**Your task:** Below is a set of records. Repeat all of them exactly.

• • • •

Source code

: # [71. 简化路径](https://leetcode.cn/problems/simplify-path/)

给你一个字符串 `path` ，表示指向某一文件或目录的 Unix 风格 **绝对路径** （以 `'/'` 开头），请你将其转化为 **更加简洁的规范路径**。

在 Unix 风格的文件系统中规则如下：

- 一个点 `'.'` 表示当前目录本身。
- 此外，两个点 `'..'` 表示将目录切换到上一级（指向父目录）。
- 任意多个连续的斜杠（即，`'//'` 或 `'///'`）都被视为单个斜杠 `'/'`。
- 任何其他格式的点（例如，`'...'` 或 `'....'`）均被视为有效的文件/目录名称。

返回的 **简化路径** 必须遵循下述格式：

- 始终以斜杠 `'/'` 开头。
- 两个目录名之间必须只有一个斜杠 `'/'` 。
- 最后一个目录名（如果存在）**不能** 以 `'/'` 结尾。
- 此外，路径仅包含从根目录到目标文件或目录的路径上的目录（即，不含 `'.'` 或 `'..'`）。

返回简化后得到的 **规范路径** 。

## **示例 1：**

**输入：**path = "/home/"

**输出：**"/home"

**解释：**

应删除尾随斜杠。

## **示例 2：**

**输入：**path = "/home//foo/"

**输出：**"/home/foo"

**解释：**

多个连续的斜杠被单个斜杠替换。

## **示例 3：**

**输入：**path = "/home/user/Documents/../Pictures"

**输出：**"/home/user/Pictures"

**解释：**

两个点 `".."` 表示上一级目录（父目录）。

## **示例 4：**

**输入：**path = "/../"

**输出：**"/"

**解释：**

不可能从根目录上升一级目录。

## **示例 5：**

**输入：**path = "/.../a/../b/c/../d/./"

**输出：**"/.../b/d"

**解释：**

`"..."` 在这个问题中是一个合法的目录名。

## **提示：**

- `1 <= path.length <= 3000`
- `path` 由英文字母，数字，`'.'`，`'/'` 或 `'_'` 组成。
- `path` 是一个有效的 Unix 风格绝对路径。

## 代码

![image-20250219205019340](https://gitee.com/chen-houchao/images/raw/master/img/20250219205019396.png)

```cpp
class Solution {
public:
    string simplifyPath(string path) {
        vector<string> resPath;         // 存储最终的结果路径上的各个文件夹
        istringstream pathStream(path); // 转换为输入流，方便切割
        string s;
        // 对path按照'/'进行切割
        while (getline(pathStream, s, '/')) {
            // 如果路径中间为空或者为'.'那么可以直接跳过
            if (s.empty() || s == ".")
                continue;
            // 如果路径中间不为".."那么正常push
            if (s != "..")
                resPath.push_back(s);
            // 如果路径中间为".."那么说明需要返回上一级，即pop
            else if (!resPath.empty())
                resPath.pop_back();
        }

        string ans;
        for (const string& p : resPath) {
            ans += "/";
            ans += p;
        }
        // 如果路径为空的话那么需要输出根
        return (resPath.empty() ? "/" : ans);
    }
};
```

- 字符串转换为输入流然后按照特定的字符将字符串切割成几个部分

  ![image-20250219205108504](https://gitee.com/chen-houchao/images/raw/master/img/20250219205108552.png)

• • • •

**Exercise answer:**
Source code

: # [71. 简化路径](https://leetcode.cn/problems/simplify-path/)

给你一个字符串 `path` ，表示指向某一文件或目录的 Unix 风格 **绝对路径** （以 `'/'` 开头），请你将其转化为 **更加简洁的规范路径**。

在 Unix 风格的文件系统中规则如下：

- 一个点 `'.'` 表示当前目录本身。
- 此外，两个点 `'..'` 表示将目录切换到上一级（指向父目录）。
- 任意多个连续的斜杠（即，`'//'` 或 `'///'`）都被视为单个斜杠 `'/'`。
- 任何其他格式的点（例如，`'...'` 或 `'....'`）均被视为有效的文件/目录名称。

返回的 **简化路径** 必须遵循下述格式：

- 始终以斜杠 `'/'` 开头。
- 两个目录名之间必须只有一个斜杠 `'/'` 。
- 最后一个目录名（如果存在）**不能** 以 `'/'` 结尾。
- 此外，路径仅包含从根目录到目标文件或目录的路径上的目录（即，不含 `'.'` 或 `'..'`）。

返回简化后得到的 **规范路径** 。

## **示例 1：**

**输入：**path = "/home/"

**输出：**"/home"

**解释：**

应删除尾随斜杠。

## **示例 2：**

**输入：**path = "/home//foo/"

**输出：**"/home/foo"

**解释：**

多个连续的斜杠被单个斜杠替换。

## **示例 3：**

**输入：**path = "/home/user/Documents/../Pictures"

**输出：**"/home/user/Pictures"

**解释：**

两个点 `".."` 表示上一级目录（父目录）。

## **示例 4：**

**输入：**path = "/../"

**输出：**"/"

**解释：**

不可能从根目录上升一级目录。

## **示例 5：**

**输入：**path = "/.../a/../b/c/../d/./"

**输出：**"/.../b/d"

**解释：**

`"..."` 在这个问题中是一个合法的目录名。

## **提示：**

- `1 <= path.length <= 3000`
- `path` 由英文字母，数字，`'.'`，`'/'` 或 `'_'` 组成。
- `path` 是一个有效的 Unix 风格绝对路径。

## 代码

![image-20250219205019340](https://gitee.com/chen-houchao/images/raw/master/img/20250219205019396.png)

```cpp
class Solution {
public:
    string simplifyPath(string path) {
        vector<string> resPath;         // 存储最终的结果路径上的各个文件夹
        istringstream pathStream(path); // 转换为输入流，方便切割
        string s;
        // 对path按照'/'进行切割
        while (getline(pathStream, s, '/')) {
            // 如果路径中间为空或者为'.'那么可以直接跳过
            if (s.empty() || s == ".")
                continue;
            // 如果路径中间不为".."那么正常push
            if (s != "..")
                resPath.push_back(s);
            // 如果路径中间为".."那么说明需要返回上一级，即pop
            else if (!resPath.empty())
                resPath.pop_back();
        }

        string ans;
        for (const string& p : resPath) {
            ans += "/";
            ans += p;
        }
        // 如果路径为空的话那么需要输出根
        return (resPath.empty() ? "/" : ans);
    }
};
```

- 字符串转换为输入流然后按照特定的字符将字符串切割成几个部分

  ![image-20250219205108504](https://gitee.com/chen-houchao/images/raw/master/img/20250219205108552.png)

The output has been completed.